■ What to produce
Go through the records and copy each line where the word "решениями" occurs.

(Saved data entries)
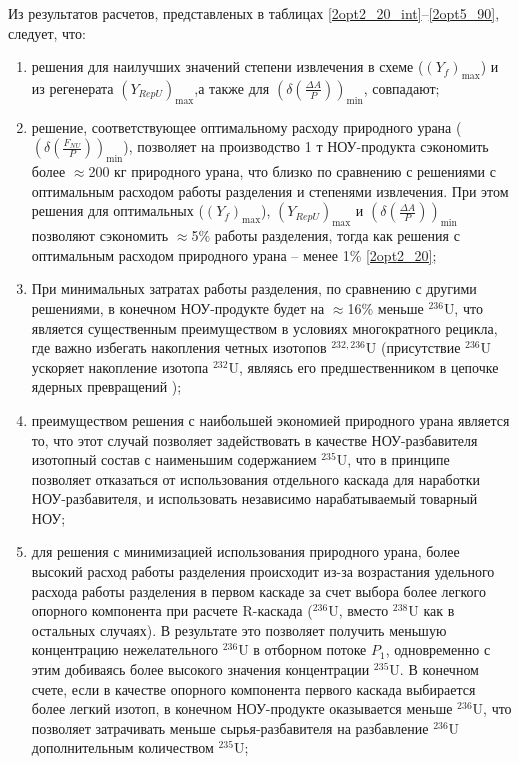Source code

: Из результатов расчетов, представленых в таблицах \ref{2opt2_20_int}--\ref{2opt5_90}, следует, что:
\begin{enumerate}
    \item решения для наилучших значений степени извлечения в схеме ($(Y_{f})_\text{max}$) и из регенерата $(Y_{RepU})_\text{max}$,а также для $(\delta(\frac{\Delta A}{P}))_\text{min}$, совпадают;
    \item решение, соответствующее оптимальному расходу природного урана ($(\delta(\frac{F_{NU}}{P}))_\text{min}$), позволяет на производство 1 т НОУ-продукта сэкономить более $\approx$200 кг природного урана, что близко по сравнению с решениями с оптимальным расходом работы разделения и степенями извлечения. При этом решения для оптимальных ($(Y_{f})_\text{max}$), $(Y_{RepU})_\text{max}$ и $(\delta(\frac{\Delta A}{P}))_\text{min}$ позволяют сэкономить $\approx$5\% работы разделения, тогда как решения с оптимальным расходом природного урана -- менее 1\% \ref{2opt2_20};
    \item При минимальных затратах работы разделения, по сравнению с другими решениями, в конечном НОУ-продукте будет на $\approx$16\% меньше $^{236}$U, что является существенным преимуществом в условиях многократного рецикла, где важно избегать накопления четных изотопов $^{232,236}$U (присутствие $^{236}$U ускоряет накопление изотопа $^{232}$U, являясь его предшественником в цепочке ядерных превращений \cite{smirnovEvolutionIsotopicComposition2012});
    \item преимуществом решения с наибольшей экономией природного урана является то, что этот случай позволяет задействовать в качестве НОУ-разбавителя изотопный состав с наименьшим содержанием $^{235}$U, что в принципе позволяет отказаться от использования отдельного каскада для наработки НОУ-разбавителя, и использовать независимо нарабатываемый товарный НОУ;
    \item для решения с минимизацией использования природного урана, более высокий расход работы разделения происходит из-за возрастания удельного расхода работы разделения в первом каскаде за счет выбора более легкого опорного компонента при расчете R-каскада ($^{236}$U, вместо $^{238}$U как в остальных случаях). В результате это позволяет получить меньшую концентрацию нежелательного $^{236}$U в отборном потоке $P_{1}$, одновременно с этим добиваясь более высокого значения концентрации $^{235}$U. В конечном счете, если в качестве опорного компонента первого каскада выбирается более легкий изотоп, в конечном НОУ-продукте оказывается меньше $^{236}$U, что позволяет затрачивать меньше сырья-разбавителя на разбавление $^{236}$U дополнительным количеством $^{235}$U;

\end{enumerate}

...

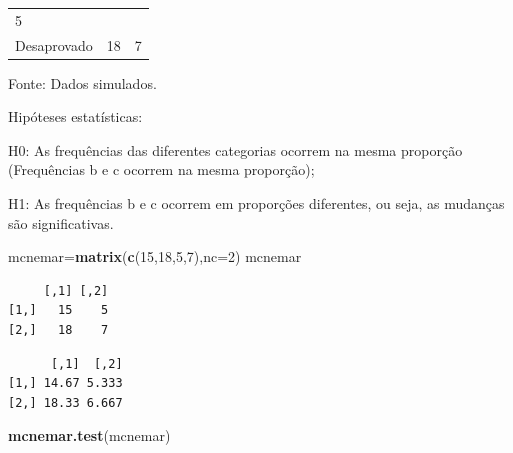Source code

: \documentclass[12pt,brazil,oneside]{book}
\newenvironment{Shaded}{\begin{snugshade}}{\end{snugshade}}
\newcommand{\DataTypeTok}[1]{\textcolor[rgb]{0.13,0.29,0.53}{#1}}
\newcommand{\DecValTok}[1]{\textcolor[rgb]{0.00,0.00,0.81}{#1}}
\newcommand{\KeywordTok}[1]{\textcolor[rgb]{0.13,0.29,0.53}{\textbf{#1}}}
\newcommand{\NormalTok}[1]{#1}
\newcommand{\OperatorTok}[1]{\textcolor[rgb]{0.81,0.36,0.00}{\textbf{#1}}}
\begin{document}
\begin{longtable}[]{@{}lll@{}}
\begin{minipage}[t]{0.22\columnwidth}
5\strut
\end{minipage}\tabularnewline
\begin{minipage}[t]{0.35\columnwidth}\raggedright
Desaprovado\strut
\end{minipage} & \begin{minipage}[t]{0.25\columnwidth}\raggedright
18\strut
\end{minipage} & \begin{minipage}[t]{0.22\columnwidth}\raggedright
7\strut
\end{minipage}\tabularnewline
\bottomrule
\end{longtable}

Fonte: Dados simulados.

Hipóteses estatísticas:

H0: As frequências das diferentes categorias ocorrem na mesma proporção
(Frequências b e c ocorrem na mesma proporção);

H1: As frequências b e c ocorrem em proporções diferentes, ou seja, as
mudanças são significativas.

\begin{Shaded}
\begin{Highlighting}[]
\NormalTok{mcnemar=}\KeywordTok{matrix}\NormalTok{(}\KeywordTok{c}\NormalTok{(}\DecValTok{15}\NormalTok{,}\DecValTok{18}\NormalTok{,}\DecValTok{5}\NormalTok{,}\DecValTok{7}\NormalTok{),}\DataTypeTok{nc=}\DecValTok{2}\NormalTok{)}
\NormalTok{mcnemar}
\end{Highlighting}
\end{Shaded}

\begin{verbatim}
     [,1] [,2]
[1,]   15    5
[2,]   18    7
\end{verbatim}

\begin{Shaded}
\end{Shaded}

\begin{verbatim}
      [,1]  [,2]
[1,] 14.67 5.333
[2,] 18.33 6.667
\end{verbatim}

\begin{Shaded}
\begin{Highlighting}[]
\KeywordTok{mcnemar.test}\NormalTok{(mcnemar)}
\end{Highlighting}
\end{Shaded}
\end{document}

■ Response to this exercise
    \item решение, соответствующее оптимальному расходу природного урана ($(\delta(\frac{F_{NU}}{P}))_\text{min}$), позволяет на производство 1 т НОУ-продукта сэкономить более $\approx$200 кг природного урана, что близко по сравнению с решениями с оптимальным расходом работы разделения и степенями извлечения. При этом решения для оптимальных ($(Y_{f})_\text{max}$), $(Y_{RepU})_\text{max}$ и $(\delta(\frac{\Delta A}{P}))_\text{min}$ позволяют сэкономить $\approx$5\% работы разделения, тогда как решения с оптимальным расходом природного урана -- менее 1\% \ref{2opt2_20};
    \item При минимальных затратах работы разделения, по сравнению с другими решениями, в конечном НОУ-продукте будет на $\approx$16\% меньше $^{236}$U, что является существенным преимуществом в условиях многократного рецикла, где важно избегать накопления четных изотопов $^{232,236}$U (присутствие $^{236}$U ускоряет накопление изотопа $^{232}$U, являясь его предшественником в цепочке ядерных превращений \cite{smirnovEvolutionIsotopicComposition2012});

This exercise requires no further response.